* To do *
Scan the data below. Pull out each line where "安装最新版" occurs.

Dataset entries
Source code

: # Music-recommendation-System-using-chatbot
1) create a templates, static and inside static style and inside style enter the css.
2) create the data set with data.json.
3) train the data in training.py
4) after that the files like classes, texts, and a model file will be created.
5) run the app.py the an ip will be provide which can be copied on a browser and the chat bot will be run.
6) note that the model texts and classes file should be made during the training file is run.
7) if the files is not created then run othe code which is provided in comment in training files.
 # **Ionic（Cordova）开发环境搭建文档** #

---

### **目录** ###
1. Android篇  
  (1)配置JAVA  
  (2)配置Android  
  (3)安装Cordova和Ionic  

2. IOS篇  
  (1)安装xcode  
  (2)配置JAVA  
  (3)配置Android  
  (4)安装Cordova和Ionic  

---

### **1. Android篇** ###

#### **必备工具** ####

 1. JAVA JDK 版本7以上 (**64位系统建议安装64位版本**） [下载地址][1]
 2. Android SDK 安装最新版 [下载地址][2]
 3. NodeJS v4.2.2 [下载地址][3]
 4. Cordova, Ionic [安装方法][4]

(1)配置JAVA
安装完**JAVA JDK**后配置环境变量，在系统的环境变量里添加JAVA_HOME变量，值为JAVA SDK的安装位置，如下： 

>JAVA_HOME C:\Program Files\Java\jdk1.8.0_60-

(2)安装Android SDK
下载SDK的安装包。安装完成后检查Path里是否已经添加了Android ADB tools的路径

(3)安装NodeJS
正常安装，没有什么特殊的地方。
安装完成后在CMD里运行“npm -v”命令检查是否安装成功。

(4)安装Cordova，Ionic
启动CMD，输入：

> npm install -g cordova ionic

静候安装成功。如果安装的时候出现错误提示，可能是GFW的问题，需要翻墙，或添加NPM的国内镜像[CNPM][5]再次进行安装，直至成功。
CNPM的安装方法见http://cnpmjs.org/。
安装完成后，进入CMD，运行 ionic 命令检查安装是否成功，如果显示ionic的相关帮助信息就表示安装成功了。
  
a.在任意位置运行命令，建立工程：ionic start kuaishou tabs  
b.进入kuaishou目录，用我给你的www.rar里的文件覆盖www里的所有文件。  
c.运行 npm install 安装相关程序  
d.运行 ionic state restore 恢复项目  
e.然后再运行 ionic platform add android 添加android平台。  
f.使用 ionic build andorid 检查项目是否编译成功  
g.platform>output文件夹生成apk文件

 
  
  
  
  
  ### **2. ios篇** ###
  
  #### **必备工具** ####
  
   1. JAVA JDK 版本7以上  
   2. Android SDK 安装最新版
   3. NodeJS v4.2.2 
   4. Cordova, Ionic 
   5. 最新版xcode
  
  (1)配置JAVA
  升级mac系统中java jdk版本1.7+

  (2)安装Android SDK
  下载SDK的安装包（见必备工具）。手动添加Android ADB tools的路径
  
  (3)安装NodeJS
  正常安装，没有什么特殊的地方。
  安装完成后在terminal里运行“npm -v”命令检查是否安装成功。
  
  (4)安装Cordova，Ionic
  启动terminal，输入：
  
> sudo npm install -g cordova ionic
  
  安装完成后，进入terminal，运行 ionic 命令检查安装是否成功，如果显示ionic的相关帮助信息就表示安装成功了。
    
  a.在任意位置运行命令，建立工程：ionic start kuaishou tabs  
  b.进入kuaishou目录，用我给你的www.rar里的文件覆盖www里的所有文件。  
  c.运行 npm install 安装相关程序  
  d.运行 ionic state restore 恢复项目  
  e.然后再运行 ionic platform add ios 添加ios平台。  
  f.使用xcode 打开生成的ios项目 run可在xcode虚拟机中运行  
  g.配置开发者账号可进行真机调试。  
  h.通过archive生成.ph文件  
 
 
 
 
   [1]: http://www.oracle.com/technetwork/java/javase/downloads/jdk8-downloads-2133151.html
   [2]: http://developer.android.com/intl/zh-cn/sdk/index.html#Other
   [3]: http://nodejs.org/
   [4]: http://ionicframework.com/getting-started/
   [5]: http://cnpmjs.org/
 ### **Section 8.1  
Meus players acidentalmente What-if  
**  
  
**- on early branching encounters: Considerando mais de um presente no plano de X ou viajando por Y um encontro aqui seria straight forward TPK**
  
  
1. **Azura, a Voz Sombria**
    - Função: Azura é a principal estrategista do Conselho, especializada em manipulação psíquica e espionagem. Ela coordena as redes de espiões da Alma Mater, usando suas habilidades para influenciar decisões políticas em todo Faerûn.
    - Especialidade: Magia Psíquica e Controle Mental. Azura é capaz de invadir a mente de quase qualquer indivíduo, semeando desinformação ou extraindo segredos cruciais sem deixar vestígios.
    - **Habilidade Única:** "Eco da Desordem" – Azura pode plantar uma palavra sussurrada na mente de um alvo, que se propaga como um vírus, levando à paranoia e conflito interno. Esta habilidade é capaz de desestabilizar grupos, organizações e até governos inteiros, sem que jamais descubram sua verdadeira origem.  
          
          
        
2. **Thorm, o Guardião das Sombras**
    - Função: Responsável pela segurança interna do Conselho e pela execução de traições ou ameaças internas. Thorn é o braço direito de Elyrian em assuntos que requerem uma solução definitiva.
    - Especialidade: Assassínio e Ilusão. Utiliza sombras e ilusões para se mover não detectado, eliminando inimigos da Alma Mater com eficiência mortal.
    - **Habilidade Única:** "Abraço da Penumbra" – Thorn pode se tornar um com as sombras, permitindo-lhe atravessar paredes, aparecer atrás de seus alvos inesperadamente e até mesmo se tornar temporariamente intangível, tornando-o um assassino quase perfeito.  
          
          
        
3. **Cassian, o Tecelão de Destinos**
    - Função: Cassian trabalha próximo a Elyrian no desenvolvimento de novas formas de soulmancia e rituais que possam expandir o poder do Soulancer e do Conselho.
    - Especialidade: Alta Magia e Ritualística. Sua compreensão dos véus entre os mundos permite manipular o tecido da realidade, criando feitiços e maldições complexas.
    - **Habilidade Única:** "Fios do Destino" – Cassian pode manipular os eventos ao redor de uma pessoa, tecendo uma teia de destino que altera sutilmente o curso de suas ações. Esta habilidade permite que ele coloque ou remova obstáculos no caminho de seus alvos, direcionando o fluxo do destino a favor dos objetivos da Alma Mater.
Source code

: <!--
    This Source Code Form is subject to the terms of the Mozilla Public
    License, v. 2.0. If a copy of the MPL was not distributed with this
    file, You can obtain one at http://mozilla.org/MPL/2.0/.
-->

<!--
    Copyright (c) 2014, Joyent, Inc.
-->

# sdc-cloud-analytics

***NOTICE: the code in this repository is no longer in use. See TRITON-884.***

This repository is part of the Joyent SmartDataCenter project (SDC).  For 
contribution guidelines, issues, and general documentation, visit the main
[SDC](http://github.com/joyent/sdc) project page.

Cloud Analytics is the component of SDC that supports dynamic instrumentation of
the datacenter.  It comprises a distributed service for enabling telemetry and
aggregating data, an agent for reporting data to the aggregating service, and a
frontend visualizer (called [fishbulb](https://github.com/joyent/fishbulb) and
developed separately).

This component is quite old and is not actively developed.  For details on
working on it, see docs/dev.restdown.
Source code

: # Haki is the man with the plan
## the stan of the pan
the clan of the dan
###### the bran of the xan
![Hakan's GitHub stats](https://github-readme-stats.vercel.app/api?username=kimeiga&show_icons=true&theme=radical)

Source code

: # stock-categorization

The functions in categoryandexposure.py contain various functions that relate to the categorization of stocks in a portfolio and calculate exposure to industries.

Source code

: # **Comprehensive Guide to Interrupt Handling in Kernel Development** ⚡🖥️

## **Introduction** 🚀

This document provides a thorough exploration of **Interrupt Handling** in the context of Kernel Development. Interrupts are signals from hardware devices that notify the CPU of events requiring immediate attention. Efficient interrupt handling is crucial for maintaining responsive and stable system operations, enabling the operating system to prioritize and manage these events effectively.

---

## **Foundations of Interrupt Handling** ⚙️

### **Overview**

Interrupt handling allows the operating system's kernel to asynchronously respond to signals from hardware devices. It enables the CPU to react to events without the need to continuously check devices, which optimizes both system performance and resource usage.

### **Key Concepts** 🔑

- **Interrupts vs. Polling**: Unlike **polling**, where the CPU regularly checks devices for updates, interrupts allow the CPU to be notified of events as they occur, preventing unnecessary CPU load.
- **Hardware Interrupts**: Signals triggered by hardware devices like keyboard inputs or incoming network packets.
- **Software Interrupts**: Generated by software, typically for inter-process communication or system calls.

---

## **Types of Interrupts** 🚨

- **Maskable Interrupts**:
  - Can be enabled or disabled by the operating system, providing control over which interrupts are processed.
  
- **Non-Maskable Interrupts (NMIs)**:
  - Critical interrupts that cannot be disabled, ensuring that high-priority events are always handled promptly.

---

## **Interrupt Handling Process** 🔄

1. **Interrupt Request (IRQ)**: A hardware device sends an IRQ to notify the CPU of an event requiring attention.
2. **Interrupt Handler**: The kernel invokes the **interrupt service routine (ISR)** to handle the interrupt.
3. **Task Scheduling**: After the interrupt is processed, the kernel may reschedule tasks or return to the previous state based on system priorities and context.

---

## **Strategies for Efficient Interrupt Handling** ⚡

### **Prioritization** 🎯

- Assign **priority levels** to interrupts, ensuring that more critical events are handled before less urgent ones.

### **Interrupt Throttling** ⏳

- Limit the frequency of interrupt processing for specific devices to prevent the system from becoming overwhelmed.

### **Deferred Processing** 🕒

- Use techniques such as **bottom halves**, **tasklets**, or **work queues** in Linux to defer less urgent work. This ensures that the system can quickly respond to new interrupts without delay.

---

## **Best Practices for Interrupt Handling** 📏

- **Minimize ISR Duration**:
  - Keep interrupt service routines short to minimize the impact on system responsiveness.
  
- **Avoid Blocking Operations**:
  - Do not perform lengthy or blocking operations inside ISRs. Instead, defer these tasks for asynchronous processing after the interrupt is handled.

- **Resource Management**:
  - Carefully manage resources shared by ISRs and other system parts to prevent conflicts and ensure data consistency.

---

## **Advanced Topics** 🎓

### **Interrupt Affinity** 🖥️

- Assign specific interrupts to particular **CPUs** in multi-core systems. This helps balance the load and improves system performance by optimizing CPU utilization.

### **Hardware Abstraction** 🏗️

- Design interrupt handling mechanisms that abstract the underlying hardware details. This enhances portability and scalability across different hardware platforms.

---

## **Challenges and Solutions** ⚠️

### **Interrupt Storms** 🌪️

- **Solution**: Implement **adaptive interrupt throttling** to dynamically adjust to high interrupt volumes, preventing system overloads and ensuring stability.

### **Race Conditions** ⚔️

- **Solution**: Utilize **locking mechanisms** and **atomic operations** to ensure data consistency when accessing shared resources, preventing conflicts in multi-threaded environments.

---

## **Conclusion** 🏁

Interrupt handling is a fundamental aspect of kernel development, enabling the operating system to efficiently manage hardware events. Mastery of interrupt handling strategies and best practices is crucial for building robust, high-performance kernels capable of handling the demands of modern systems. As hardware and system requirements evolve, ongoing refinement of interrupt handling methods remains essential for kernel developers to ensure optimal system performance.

* Answer to this exercise *
 2. Android SDK 安装最新版 [下载地址][2]
   2. Android SDK 安装最新版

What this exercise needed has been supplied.